**** INPUT ****

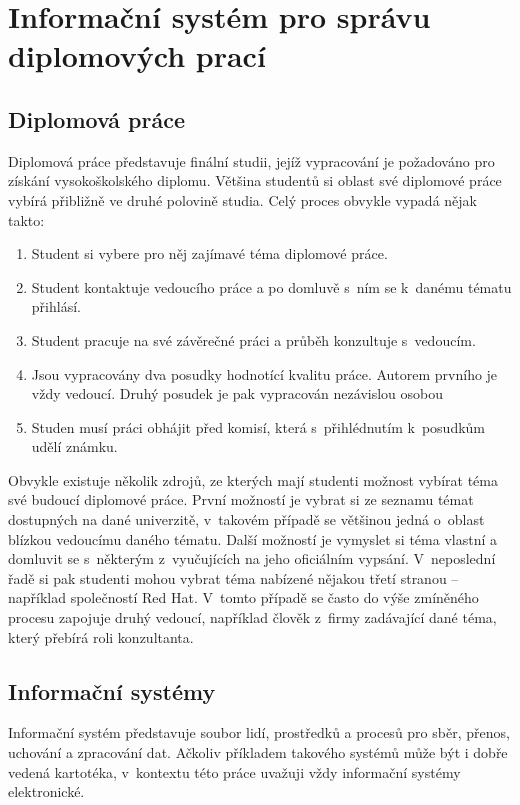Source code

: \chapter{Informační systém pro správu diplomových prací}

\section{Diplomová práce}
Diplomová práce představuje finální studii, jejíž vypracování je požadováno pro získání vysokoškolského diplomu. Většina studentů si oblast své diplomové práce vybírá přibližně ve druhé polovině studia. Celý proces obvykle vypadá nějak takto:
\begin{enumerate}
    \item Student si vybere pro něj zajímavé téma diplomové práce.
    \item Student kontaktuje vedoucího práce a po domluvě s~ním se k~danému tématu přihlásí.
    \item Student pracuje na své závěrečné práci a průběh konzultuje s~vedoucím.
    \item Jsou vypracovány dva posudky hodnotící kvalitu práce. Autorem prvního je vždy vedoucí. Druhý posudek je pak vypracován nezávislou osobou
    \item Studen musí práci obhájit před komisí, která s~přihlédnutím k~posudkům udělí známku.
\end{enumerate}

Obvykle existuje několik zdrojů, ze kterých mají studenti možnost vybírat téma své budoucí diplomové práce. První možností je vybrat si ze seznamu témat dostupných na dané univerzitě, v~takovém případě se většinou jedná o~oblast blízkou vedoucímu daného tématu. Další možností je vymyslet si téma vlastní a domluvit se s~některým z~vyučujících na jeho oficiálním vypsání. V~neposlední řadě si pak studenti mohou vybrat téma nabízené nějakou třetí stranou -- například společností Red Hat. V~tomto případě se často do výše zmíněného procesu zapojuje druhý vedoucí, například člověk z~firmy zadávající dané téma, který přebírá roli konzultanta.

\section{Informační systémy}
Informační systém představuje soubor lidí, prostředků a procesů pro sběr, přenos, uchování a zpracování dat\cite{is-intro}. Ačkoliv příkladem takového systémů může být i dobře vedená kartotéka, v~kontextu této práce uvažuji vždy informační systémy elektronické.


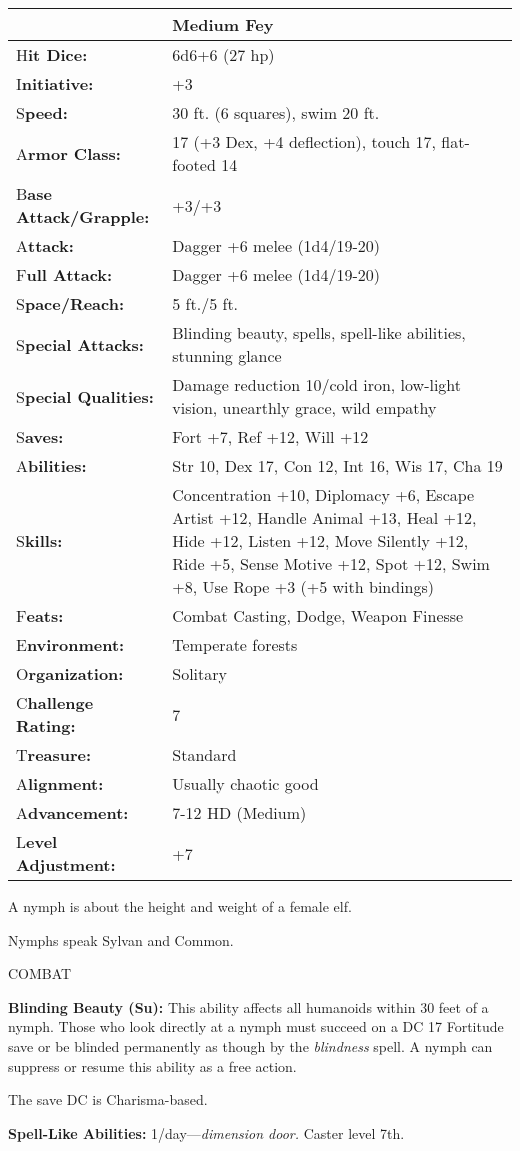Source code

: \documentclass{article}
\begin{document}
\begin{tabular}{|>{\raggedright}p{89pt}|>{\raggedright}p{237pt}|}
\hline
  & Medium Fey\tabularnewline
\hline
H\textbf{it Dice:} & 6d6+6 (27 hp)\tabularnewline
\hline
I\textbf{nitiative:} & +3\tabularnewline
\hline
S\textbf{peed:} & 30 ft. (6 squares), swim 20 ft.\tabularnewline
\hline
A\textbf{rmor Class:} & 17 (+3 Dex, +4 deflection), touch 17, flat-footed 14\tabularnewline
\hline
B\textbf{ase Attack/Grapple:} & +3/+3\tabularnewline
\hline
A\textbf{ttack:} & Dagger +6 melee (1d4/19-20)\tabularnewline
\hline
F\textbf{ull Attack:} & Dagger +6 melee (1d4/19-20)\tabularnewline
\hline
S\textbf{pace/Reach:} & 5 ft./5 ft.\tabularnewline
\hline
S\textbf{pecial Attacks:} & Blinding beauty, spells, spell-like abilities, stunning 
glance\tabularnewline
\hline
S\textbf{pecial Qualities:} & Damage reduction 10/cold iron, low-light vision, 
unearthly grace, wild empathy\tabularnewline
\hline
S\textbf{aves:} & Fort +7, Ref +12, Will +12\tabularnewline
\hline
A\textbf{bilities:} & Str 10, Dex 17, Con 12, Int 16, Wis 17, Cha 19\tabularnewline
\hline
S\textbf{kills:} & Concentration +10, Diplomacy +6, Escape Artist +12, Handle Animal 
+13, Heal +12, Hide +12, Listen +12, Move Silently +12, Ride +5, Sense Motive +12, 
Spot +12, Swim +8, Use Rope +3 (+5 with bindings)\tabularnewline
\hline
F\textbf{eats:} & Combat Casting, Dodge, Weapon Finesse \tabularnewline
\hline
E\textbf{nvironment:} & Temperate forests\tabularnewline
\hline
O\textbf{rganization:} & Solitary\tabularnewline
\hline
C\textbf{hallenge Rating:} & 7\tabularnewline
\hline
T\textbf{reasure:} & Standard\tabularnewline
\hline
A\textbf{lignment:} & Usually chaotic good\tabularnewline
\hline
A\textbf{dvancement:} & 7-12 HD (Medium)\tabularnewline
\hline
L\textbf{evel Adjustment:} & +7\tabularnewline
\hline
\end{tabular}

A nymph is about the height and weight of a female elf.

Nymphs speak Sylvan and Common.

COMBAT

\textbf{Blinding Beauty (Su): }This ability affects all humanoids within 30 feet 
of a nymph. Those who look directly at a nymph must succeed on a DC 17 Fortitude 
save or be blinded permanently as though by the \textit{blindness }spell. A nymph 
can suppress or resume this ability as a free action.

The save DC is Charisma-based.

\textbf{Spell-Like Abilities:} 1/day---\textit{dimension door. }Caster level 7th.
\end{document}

****

| TASK |
How many lines of these entries hold the string "begin"? Answer with the number alone.

| EXPECTED OUTPUT |
3